Just before lunch, Jonathan Kaftzan, Head of Marketing for the Mobile Financial Services Group at Amdocs shared use cases of digital payment technologies from Latin America and across the world. He broke down the metrics for success for MFS deployments across the world to try to ascertain commonalities. To name a few, he emphasized the importance of interoperability, citing that interoperable operators have found much more success in adoption and usage of MFS. Investment in credit and loans for the SME retail sector, which Mr. Kaftzan coined as the “Productive Poor” in emerging markets, can improve the lives of millions while generating revenue for both financial services providers and telcos alike.

Although Latin America is less known for its financial inclusion initiatives, Pablo García Arabéhéty offered an optimistic overview of the state of financial inclusion in the region and how players are disrupting their industries to promote greater inclusion for last mile populations.

This was followed by Javier Buitrago, the Head of Mobile Money at Nacion Servicios who noted that the Central Bank of Argentina’s willingness to work towards more open innovation in commerce and financial inclusion initiatives was extremely encouraging for the DFC ecosystem in Latin America.
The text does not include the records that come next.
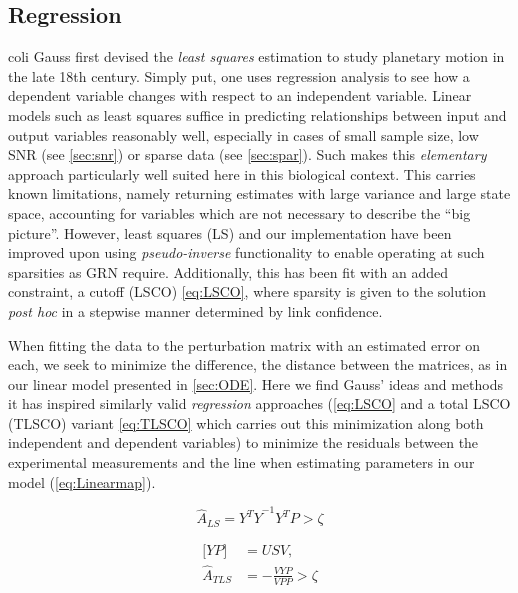 \subsection{Regression}coli
\label{sec:regress}
Gauss first devised the \emph{least squares} estimation to study planetary motion in the late 18th century. Simply put, one uses regression analysis to see how a dependent variable changes with respect to an independent variable. Linear models such as least squares suffice in predicting relationships between input and output variables reasonably well, especially in cases of small sample size, low SNR (see \cref{sec:snr}) or sparse data (see \cref{sec:spar})\citep{friedman2001elements}. Such makes this \emph{elementary} approach particularly well suited here in this biological context. This carries known limitations, namely returning estimates with large variance and large state space, \ie accounting for variables which are not necessary to describe the ``big picture''\citep[p.57]{friedman2001elements}. However, least squares (LS) and our implementation have been improved upon using \emph{pseudo-inverse} functionality \citep{carlson1974generalization} to enable operating at such sparsities as GRN require. Additionally, this has been fit with an added constraint, a cutoff (LSCO) \cref{eq:LSCO}, where sparsity is given to the solution \emph{post hoc} in a stepwise manner determined by link confidence.

When fitting the data to the perturbation matrix with an estimated error on each, we seek to minimize the difference, the distance between the matrices, as in our linear model presented in \cref{sec:ODE}. Here we find Gauss' ideas and methods it has inspired similarly valid \emph{regression} approaches (\cref{eq:LSCO} and a total LSCO (TLSCO) variant \cref{eq:TLSCO} \citep{de1998introduction} which carries out this minimization along both independent and dependent variables) to minimize the residuals between the experimental measurements and the line when estimating parameters in our model (\cref{eq:Linearmap}).

  \begin{equation}
       \hat{A}_{LS}={{Y^TY}^{-1} Y^TP} > \zeta
 \label{eq:LSCO}
 \end{equation}

\begin{equation}
  \begin{aligned}
    \lbrack Y P\rbrack &= U S V , \\
    \hat{A}_{TLS} &= -\frac{VYP}{VPP} > \zeta
 \label{eq:TLSCO}
 \end{aligned}
 \end{equation}

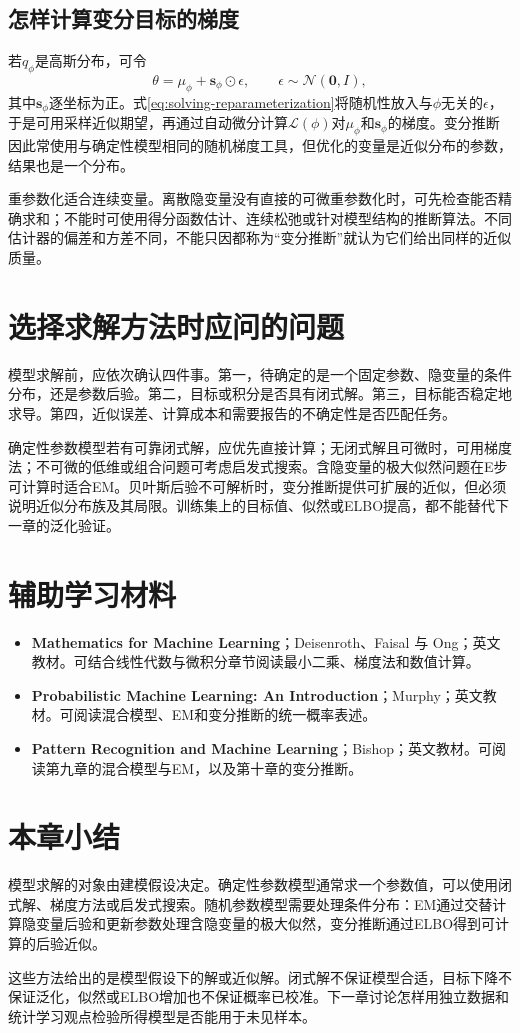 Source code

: \subsection{怎样计算变分目标的梯度}
若$q_\phi$是高斯分布，可令
\begin{equation}
 \theta=\mu_\phi+\bm s_\phi\odot\epsilon,
 \qquad \epsilon\sim\mathcal N(\bm0,I),
 \label{eq:solving-reparameterization}
\end{equation}
其中$\bm s_\phi$逐坐标为正。式\eqref{eq:solving-reparameterization}将随机性放入与$\phi$无关的$\epsilon$，于是可用采样近似期望，再通过自动微分计算$\mathcal L(\phi)$对$\mu_\phi$和$\bm s_\phi$的梯度。变分推断因此常使用与确定性模型相同的随机梯度工具，但优化的变量是近似分布的参数，结果也是一个分布。

重参数化适合连续变量。离散隐变量没有直接的可微重参数化时，可先检查能否精确求和；不能时可使用得分函数估计、连续松弛或针对模型结构的推断算法。不同估计器的偏差和方差不同，不能只因都称为“变分推断”就认为它们给出同样的近似质量。

\section{选择求解方法时应问的问题}

模型求解前，应依次确认四件事。第一，待确定的是一个固定参数、隐变量的条件分布，还是参数后验。第二，目标或积分是否具有闭式解。第三，目标能否稳定地求导。第四，近似误差、计算成本和需要报告的不确定性是否匹配任务。

确定性参数模型若有可靠闭式解，应优先直接计算；无闭式解且可微时，可用梯度法；不可微的低维或组合问题可考虑启发式搜索。含隐变量的极大似然问题在E步可计算时适合EM。贝叶斯后验不可解析时，变分推断提供可扩展的近似，但必须说明近似分布族及其局限。训练集上的目标值、似然或ELBO提高，都不能替代下一章的泛化验证。

\section*{辅助学习材料}
\begin{itemize}
\item \textbf{Mathematics for Machine Learning}；Deisenroth、Faisal 与 Ong；英文教材。可结合线性代数与微积分章节阅读最小二乘、梯度法和数值计算。\cite{deisenroth2020mml}
\item \textbf{Probabilistic Machine Learning: An Introduction}；Murphy；英文教材。可阅读混合模型、EM和变分推断的统一概率表述。\cite{murphy2022pml}
\item \textbf{Pattern Recognition and Machine Learning}；Bishop；英文教材。可阅读第九章的混合模型与EM，以及第十章的变分推断。\cite{bishop2006pattern}
\end{itemize}

\section{本章小结}

模型求解的对象由建模假设决定。确定性参数模型通常求一个参数值，可以使用闭式解、梯度方法或启发式搜索。随机参数模型需要处理条件分布：EM通过交替计算隐变量后验和更新参数处理含隐变量的极大似然，变分推断通过ELBO得到可计算的后验近似。

这些方法给出的是模型假设下的解或近似解。闭式解不保证模型合适，目标下降不保证泛化，似然或ELBO增加也不保证概率已校准。下一章讨论怎样用独立数据和统计学习观点检验所得模型是否能用于未见样本。
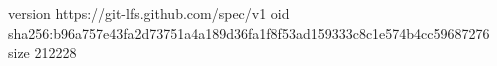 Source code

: version https://git-lfs.github.com/spec/v1
oid sha256:b96a757e43fa2d73751a4a189d36fa1f8f53ad159333c8c1e574b4cc59687276
size 212228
Companies at the conference seemed to be aware that the copy-and-paste approach was not the best model, and felt that as regulation evolves and funding becomes more available, the region was heading in the right direction.

The Rise of Fintech in Latin America

The second day of the conference opened up with Cesar Rebollar, the regional Director for Mobile Products at Visa, who spoke about how to drive mobile payment adoption – and the factors necessary to create an optimal environment to do so. Acceptance, registration and infrastructure are what he defined as the requirements for adoption. There is a growing penetration of smartphones in the region, and the “X-Pays” are beginning to arrive, though most are not yet widely available in the region. Visa took the opportunity of the Olympic Games in Rio this year to partner with Samsung Pay in order to launch a mobile wallet equipped with payment and promotion functionalities as well as information on the Games.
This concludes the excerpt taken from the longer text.